* How to complete this task: Below are some records. Retype exactly the lines from the one containing "Certain **actions may" through the one containing "## Description", both included, skipping every picture.

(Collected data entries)
—————

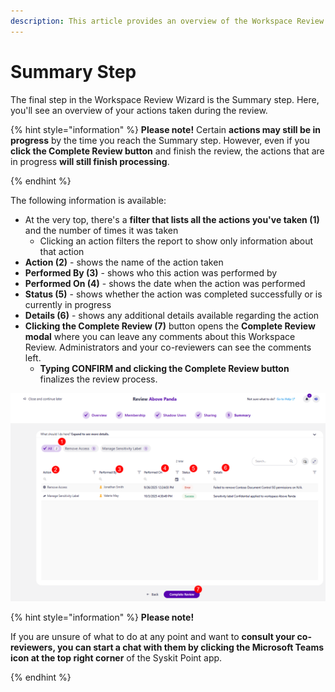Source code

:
 ```yaml
---
description: This article provides an overview of the Workspace Review Completion Summary step from a workspace owner's perspective.
---
```


# Summary Step

The final step in the Workspace Review Wizard is the Summary step. Here, you'll see an overview of your actions taken during the review. 

{% hint style="information" %}
**Please note!** 
Certain **actions may still be in progress** by the time you reach the Summary step. However, even if you **click the Complete Review button** and finish the review, the actions that are in progress **will still finish processing**. 

{% endhint %}

The following information is available: 

* At the very top, there's a **filter that lists all the actions you've taken (1)** and the number of times it was taken
  * Clicking an action filters the report to show only information about that action
* **Action (2)** - shows the name of the action taken
* **Performed By (3)** - shows who this action was performed by
* **Performed On (4)** - shows the date when the action was performed
* **Status (5)** - shows whether the action was completed successfully or is currently in progress
* **Details (6)** - shows any additional details available regarding the action
* **Clicking the Complete Review (7)** button opens the **Complete Review modal** where you can leave any comments about this Workspace Review. Administrators and your co-reviewers can see the comments left. 
  * **Typing CONFIRM and clicking the Complete Review button** finalizes the review process. 

![Workspace Review - Completion Summary](../../.gitbook/assets/workspace-review-completion-summary.png)

{% hint style="information" %}
**Please note!** 

If you are unsure of what to do at any point and want to **consult your co-reviewers, you can start a chat with them by clicking the Microsoft Teams icon at the top right corner** of the Syskit Point app. 

{% endhint %}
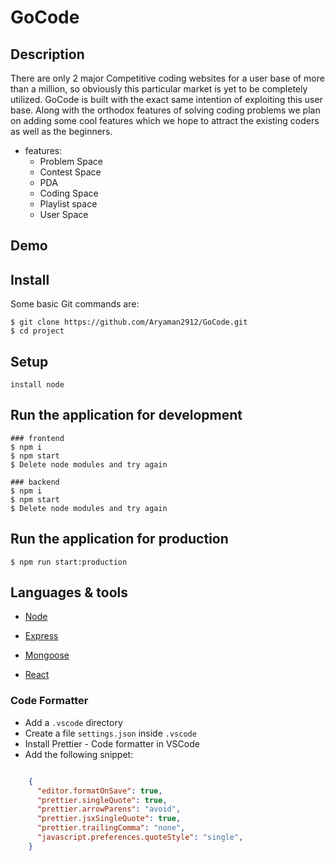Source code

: # GoCode

## Description

There are only 2 major Competitive coding websites for a user base of more than a million, so obviously this particular market is yet to be completely utilized. GoCode is built with the exact same intention of exploiting this user base. Along with the orthodox features of solving coding problems we plan on adding some cool features which we hope to attract the existing coders as well as the beginners.



* features:
  * Problem Space
  * Contest Space
  * PDA
  * Coding Space
  * Playlist space
  * User Space




## Demo



## Install

Some basic Git commands are:

```
$ git clone https://github.com/Aryaman2912/GoCode.git
$ cd project
```

## Setup

```
install node
```




## Run the application for development

```
### frontend
$ npm i
$ npm start
$ Delete node modules and try again

### backend
$ npm i
$ npm start
$ Delete node modules and try again
```

## Run the application for production

```
$ npm run start:production
```

## Languages & tools

- [Node](https://nodejs.org/en/)

- [Express](https://expressjs.com/)

- [Mongoose](https://mongoosejs.com/)

- [React](https://reactjs.org/)



### Code Formatter

- Add a `.vscode` directory
- Create a file `settings.json` inside `.vscode`
- Install Prettier - Code formatter in VSCode
- Add the following snippet:  

```json

    {
      "editor.formatOnSave": true,
      "prettier.singleQuote": true,
      "prettier.arrowParens": "avoid",
      "prettier.jsxSingleQuote": true,
      "prettier.trailingComma": "none",
      "javascript.preferences.quoteStyle": "single",
    }

```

—————

* Response below:
Certain **actions may still be in progress** by the time you reach the Summary step. However, even if you **click the Complete Review button** and finish the review, the actions that are in progress **will still finish processing**. 

{% endhint %}

The following information is available: 

* At the very top, there's a **filter that lists all the actions you've taken (1)** and the number of times it was taken
  * Clicking an action filters the report to show only information about that action
* **Action (2)** - shows the name of the action taken
* **Performed By (3)** - shows who this action was performed by
* **Performed On (4)** - shows the date when the action was performed
* **Status (5)** - shows whether the action was completed successfully or is currently in progress
* **Details (6)** - shows any additional details available regarding the action
* **Clicking the Complete Review (7)** button opens the **Complete Review modal** where you can leave any comments about this Workspace Review. Administrators and your co-reviewers can see the comments left. 
  * **Typing CONFIRM and clicking the Complete Review button** finalizes the review process. 

![Workspace Review - Completion Summary](../../.gitbook/assets/workspace-review-completion-summary.png)

{% hint style="information" %}
**Please note!** 

If you are unsure of what to do at any point and want to **consult your co-reviewers, you can start a chat with them by clicking the Microsoft Teams icon at the top right corner** of the Syskit Point app. 

{% endhint %}
Source code

: # GoCode

## Description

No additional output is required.